THE PROBLEM
Only the number is needed: count the lines below that hold the string "logarithm".

DATA UNDER STUDY
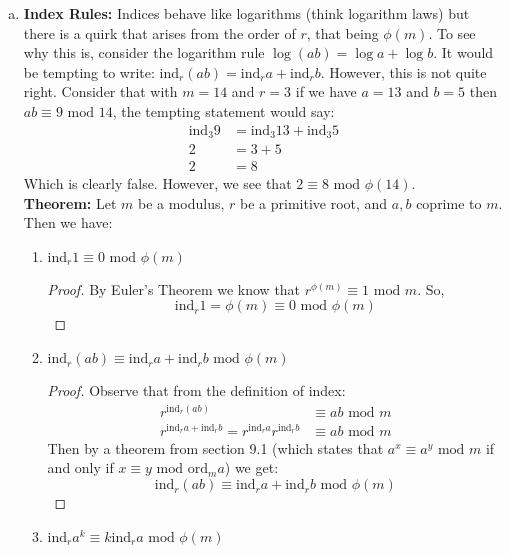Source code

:\documentclass[class=article, crop=false]{standalone}
\begin{document}
\begin{enumerate}[1.]
\begin{enumerate}[(a)]
	\item \textbf{Index Rules:} Indices behave like logarithms (think logarithm laws)
	but there is a quirk that arises from the order of $r$, that being $\phi(m)$. To
	see why this is, consider the logarithm rule $\log(ab) = \log a + \log b$.
	It would be tempting to write: $\mbox{ind}_r (ab) = \mbox{ind}_r a + \mbox{ind}_r b$.
	However, this is not quite right. Consider that with $m=14$ and $r=3$ if we have
	$a=13$ and $b=5$ then $ab \equiv 9\mbox{ mod }14$, the tempting statement would say:
	\begin{align*}
		\mbox{ind}_3 9 &= \mbox{ind}_3 13 + \mbox{ind}_3 5 \\
		2 &= 3+5 \\
		2 &= 8
	\end{align*}
	Which is clearly false. However, we see that $2\equiv 8\mbox{ mod }\phi(14)$. \\
	\textbf{Theorem:} Let $m$ be a modulus, $r$ be a primitive root, and $a,b$ coprime to $m$.
	Then we have:
	\begin{enumerate}
		\item $\mbox{ind}_r 1 \equiv 0\mbox{ mod }\phi(m)$
		\begin{proof}
			By Euler's Theorem we know that $r^{\phi(m)}\equiv 1\mbox{ mod }m$. So,
			$$\mbox{ind}_r 1 = \phi(m) \equiv 0\mbox{ mod }\phi(m)$$
		\end{proof}
		\item $\mbox{ind}_r (ab) \equiv \mbox{ind}_r a + \mbox{ind}_r b \mbox{ mod }\phi(m)$
		\begin{proof}
			Observe that from the definition of index:
			\begin{align*}
				r^{\mbox{ind}_r (ab)} &\equiv ab\mbox{ mod }m \\
				r^{\mbox{ind}_r a + \mbox{ind}_r b} = r^{\mbox{ind}_r a} r^{\mbox{ind}_r b} &\equiv ab\mbox{ mod }m
			\end{align*}
			Then by a theorem from section 9.1 (which states that 
			$a^x \equiv a^y \mbox{ mod }m$ if and only if $x\equiv y\mbox{ mod }\mbox{ord}_m a$)
			we get:
			$$\mbox{ind}_r (ab) \equiv \mbox{ind}_r a + \mbox{ind}_r b \mbox{ mod }\phi(m)$$
		\end{proof}
		\item $\mbox{ind}_r a^k \equiv k\mbox{ind}_r a \mbox{ mod }\phi(m)$
	\end{enumerate}
\end{enumerate}

\end{enumerate}
\end{document}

RESPONSE
2